Clinical Importance for Mid-Level Healthcare Providers
Healthcare workers should:
Suspect odontogenic tumor in delayed eruption cases
Avoid repeated dental extraction attempts without imaging
Request radiographic evaluation early
Refer suspected jaw tumors promptly
Educate caregivers about follow-up necessity
References
Neville BW, Damm DD, Allen CM, Chi AC. Oral and Maxillofacial Pathology. 4th ed. St Louis: Elsevier; 2016.
Regezi JA, Sciubba JJ, Jordan RCK. Oral Pathology: Clinical Pathologic Correlations. 7th ed. Philadelphia: Elsevier; 2017.
WHO Classification of Tumours Editorial Board. Head and Neck Tumours. 5th ed. Lyon: International Agency for Research on Cancer; 2022.
Marx RE, Stern D. Oral and Maxillofacial Pathology: A Rationale for Diagnosis and Treatment. 2nd ed.

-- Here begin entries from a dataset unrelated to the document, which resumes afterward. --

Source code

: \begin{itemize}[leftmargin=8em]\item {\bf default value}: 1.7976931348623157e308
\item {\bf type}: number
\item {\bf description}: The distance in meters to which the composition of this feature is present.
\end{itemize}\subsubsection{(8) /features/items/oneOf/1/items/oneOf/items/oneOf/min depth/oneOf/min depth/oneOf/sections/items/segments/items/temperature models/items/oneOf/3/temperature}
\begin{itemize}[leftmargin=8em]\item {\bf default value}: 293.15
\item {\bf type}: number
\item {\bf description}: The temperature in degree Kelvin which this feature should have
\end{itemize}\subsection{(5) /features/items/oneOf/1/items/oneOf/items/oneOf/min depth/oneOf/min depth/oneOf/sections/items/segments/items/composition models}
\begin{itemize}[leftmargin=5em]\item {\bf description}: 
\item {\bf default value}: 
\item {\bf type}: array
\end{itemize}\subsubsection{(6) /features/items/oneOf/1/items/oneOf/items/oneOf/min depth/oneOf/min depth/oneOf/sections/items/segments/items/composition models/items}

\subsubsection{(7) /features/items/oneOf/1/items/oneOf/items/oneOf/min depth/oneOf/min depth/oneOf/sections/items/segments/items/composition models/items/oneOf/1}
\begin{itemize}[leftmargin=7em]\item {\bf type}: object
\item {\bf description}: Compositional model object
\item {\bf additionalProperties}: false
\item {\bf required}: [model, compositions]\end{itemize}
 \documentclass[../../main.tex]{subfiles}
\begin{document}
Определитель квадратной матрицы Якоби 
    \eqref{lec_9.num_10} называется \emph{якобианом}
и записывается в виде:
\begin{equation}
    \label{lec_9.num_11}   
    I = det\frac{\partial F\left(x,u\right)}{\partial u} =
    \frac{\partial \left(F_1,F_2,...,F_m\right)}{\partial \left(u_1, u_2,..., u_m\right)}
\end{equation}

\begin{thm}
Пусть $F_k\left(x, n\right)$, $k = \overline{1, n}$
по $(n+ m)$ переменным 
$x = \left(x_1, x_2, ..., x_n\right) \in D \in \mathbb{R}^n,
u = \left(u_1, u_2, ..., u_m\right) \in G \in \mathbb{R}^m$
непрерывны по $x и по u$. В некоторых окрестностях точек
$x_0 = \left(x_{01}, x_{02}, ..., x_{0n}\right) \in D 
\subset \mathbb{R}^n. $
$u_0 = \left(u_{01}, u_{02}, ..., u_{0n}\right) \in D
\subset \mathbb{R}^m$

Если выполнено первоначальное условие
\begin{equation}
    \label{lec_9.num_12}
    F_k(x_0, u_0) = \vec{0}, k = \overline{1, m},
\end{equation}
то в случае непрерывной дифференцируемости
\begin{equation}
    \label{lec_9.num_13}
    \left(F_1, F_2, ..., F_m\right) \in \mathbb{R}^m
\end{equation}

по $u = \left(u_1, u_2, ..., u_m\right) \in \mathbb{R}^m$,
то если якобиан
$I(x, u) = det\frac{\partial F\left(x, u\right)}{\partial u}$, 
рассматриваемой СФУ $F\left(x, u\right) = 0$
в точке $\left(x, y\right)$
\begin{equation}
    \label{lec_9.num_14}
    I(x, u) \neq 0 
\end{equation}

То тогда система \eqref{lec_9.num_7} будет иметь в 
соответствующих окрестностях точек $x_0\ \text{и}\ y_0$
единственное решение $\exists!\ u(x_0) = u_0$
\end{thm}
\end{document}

Quintessence Publishing; 2012.
Barnes L, Eveson JW, Reichart P, Sidransky D. World Health Organization Classification of Tumours: Pathology and Genetics of Head and Neck Tumours. Lyon: IARC; 2017.
Philipsen HP, Reichart PA. Mixed odontogenic tumours and odontomas. Considerations on interrelationship. Review Oral Oncol. 1997;33(2):86–99.
Simon ENM, Merkx MAW, Vuhahula E, Ngassapa D, Stoelinga PJW. Odontogenic tumors in Tanzania: clinicopathological study. Int J Oral Maxillofac Surg. 2005;34(6):558–562.
Ministry of Health Tanzania. Standard Treatment Guidelines and National Essential Medicines List. 2021 Edition. Dodoma: Ministry of Health; 2021.
Buchner A, Merrell PW, Carpenter WM. Relative frequency of central odontogenic tumors: a study of 1088 cases. J Oral Maxillofac Surg. 2006;64(9):1343–1352.
Pogrel MA. Odontogenic tumors and management considerations. Oral Maxillofac Surg Clin North Am. 2013;25(1):1–8.